- Task item
Pull out from the material below all lines with "private".
Top of Material for this exercise
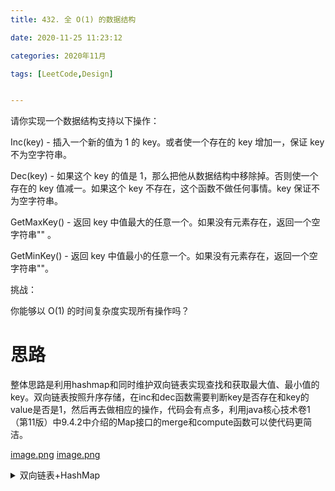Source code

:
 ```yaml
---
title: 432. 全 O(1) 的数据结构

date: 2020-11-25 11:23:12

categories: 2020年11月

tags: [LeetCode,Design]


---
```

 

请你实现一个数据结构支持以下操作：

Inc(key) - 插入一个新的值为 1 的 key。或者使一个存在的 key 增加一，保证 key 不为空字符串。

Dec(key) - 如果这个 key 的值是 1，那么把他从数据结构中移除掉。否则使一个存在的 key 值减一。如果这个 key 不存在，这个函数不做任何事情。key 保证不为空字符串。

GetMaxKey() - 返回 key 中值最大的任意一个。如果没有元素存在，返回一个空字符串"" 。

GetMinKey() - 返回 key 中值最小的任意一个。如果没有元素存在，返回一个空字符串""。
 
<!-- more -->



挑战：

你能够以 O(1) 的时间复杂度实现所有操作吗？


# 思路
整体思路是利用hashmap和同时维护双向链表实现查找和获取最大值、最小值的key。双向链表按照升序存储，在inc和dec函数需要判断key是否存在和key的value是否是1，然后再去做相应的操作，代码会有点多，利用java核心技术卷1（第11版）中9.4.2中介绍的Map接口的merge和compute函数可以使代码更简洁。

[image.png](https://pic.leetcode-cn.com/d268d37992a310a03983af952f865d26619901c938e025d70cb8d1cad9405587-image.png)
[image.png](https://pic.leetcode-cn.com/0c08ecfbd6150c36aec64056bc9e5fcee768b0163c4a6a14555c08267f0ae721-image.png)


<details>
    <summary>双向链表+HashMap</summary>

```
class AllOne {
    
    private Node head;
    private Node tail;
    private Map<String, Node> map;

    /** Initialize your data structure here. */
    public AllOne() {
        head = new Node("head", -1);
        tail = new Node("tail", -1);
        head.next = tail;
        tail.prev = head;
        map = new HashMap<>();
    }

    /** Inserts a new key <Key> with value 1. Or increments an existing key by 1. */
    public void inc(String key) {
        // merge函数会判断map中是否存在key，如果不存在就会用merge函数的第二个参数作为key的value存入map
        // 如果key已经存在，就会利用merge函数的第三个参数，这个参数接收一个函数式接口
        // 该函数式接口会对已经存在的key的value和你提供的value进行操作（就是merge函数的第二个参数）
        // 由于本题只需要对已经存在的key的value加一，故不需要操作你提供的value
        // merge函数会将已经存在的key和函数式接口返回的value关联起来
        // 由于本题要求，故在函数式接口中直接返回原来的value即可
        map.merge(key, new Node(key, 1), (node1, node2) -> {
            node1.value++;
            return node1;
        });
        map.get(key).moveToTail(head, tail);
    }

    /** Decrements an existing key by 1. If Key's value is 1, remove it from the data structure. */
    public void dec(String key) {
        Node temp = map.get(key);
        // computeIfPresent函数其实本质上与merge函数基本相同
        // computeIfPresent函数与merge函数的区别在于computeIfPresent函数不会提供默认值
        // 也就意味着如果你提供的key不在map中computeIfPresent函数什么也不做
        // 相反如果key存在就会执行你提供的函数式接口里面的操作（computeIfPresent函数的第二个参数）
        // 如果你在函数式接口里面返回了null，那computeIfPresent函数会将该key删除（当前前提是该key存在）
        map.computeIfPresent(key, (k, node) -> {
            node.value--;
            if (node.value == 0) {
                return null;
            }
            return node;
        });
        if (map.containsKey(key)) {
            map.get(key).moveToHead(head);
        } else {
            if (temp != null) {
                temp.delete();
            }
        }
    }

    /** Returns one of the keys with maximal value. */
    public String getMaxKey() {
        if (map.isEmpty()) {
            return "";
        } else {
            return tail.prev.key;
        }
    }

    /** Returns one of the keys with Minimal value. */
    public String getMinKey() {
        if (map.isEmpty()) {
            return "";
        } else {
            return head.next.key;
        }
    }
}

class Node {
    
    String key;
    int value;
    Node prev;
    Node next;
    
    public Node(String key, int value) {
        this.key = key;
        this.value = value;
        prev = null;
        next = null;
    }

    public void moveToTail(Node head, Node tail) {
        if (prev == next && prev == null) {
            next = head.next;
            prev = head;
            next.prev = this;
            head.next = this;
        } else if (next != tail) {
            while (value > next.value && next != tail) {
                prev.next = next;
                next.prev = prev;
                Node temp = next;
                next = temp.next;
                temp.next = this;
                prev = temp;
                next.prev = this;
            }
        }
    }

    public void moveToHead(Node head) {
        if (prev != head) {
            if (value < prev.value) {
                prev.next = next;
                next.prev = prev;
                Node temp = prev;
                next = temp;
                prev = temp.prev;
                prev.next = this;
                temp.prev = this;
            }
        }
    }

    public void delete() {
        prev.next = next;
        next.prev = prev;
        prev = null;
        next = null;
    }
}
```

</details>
Bottom of Material for this exercise
Top of Material for this exercise
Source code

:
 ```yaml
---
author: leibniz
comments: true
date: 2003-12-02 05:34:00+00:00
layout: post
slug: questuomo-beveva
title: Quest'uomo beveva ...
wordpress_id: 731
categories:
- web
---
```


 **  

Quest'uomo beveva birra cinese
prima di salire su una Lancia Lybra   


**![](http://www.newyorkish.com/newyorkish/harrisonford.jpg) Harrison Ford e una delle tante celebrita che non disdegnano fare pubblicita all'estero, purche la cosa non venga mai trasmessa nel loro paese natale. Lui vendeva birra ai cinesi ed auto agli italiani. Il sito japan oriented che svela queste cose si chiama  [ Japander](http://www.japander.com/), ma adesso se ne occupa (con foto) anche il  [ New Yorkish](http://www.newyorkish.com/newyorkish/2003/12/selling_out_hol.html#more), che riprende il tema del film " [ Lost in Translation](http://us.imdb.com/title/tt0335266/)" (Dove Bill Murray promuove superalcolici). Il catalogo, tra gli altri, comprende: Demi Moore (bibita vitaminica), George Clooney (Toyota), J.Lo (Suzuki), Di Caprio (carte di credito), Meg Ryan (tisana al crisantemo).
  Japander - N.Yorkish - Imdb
Bottom of Material for this exercise
- Answer space
    private Node head;
    private Node tail;
    private Map<String, Node> map;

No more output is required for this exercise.